Currently, the only data used to index files, is data from the songs tags and files around the song. This doesn't seem to be enough (#18, 8e9ae36, #31).

Our plan so far has been to assume the music is well tagged. Even my collection doesn't seem to be well tagged. For forte to work, we need to have good metadata about audio and rich album artwork. For these reasons, we should consider pulling data from external sources (like musicbrainz and AcoustID).

The downside is that importing would be slower. Currently it takes about 15m to import 3k items stored on a NAS. Using AcoustID would mean that importing this many items would take 16m just to request the data from the AcoustID server (probably the main bottleneck). The old way could be hidden behind a flag.

The quality and reliability musicbrainz, acousticid and coverartarchive is really good compared to what it was before. I think it is worth the extra import time to have good data. Also, it goes with the requirement that input files will not be mutated, will still providing a good experience.
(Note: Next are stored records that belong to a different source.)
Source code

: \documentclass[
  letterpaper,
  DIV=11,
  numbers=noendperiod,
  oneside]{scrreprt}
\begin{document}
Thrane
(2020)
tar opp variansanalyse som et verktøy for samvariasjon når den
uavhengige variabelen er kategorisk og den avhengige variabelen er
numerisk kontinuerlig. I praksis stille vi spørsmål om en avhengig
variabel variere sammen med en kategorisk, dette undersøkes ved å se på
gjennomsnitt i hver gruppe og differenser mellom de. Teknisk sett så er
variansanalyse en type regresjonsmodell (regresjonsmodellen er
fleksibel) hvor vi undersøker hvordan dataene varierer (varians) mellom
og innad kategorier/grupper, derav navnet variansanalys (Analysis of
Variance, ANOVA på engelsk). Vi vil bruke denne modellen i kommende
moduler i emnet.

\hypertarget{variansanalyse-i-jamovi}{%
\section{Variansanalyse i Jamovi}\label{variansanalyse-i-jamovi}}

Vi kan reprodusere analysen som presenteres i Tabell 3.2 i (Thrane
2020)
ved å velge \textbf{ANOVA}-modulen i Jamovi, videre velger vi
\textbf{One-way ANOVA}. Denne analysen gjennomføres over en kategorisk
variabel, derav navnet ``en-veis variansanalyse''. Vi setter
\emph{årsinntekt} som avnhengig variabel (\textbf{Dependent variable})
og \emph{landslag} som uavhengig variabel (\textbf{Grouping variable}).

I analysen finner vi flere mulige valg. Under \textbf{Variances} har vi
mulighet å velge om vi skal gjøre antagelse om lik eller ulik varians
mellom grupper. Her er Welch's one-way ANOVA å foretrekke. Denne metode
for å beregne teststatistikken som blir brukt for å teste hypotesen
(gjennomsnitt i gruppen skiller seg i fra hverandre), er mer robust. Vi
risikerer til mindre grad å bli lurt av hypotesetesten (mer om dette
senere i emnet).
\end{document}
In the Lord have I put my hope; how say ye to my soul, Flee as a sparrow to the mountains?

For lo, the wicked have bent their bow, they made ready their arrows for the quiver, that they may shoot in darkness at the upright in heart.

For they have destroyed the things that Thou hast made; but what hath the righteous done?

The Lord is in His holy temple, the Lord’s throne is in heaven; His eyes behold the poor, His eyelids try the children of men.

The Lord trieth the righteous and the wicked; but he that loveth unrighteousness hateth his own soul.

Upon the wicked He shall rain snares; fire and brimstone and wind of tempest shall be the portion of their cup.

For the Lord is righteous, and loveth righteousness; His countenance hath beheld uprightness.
This was referenced May 27, 2018
@0xcaff
Copy link
Member Author

0xcaff commented May 29, 2018

On the other hand, tagging music is hard and beets does it really well. Maybe, we could work on interoperability with beets. Some way to import your hand tagged beets collection into forte.

@0xcaff
Copy link
Member Author

0xcaff commented Jun 10, 2018

Here's an example of the data exposed by the beets export plugin:

{
    "acoustid_fingerprint": "",
    "acoustid_id": "",
    "added": "2018-05-29 19:04:54",
    "album": "G Spot.",
    "album_id": "3",
    "albumartist": "Speedy J",
    "albumartist_credit": "Speedy J",
    "albumartist_sort": "Speedy J",
    "albumdisambig": "",
    "albumstatus": "Official",
    "albumtotal": "10",
    "albumtype": "album",
    "arranger": "",
    "artist": "Speedy J",
    "artist_credit": "Speedy J",
    "artist_sort": "Speedy J",
    "artpath": "None",
    "asin": "B000007UGD",
    "bitdepth": "0",
    "bitrate": "251kbps",
    "bpm": "0",
    "catalognum": "WARPCD27",
    "channels": "2",
    "comments": "",
    "comp": "False",
    "composer": "Jochem Paap",
    "composer_sort": "Paap, Jochem",
    "country": "GB",
    "data_source": "MusicBrainz",
    "day": "27",
    "disc": "01",
    "disctitle": "",
    "disctotal": "01",
    "encoder": "",
    "filesize": "0",
    "format": "MP3",
    "genre": "Electronic",
    "grouping": "",
    "id": "66",
    "initial_key": "",
    "label": "Warp",
    "language": "eng",
    "length": "5:06",
    "lyricist": "",
    "lyrics": "",
    "mb_albumartistid": "734fa82c-864e-468b-bee4-944cb4b1952b",
    "mb_albumid": "015aa9b3-0e76-4121-865a-1b599bc20f8c",
    "mb_artistid": "734fa82c-864e-468b-bee4-944cb4b1952b",
    "mb_releasegroupid": "88d68733-20c1-3518-9d0d-dfab72a8498a",
    "mb_releasetrackid": "a892b027-666b-345a-9f23-60ac91468c86",
    "mb_trackid": "5a28222a-c75b-4572-a4cb-6f73b776ee65",
    "media": "CD",
    "month": "03",
    "mtime": "1969-12-31 19:00:00",
    "original_day": "27",
    "original_month": "03",
    "original_year": "1995",
    "r128_album_gain": "000000",
    "r128_track_gain": "000000",
    "rg_album_gain": "0.0",
    "rg_album_peak": "0.0",
    "rg_track_gain": "0.0",
    "rg_track_peak": "0.0",
    "samplerate": "44kHz",
    "script": "Latn",
    "singleton": "False",
    "title": "Grogono",
    "track": "10",
    "track_alt": "10",
    "tracktotal": "10",
    "year": "1995"
}

It seems to be missing the path. This was generated by running:

beet export --include-keys='*' --library

The schema of beets can be found https://github.com/beetbox/beets/blob/3373b090bdae9bbc9ffb3653beb8553498e3c845/beets/library.py#L421-L493

https://github.com/beetbox/beets/blob/3373b090bdae9bbc9ffb3653beb8553498e3c845/beets/library.py#L893-L934

Both the item and album seem to be available, but only the items are exposed. The database is stored in the beets config folder in the library.db file. Here is its schema.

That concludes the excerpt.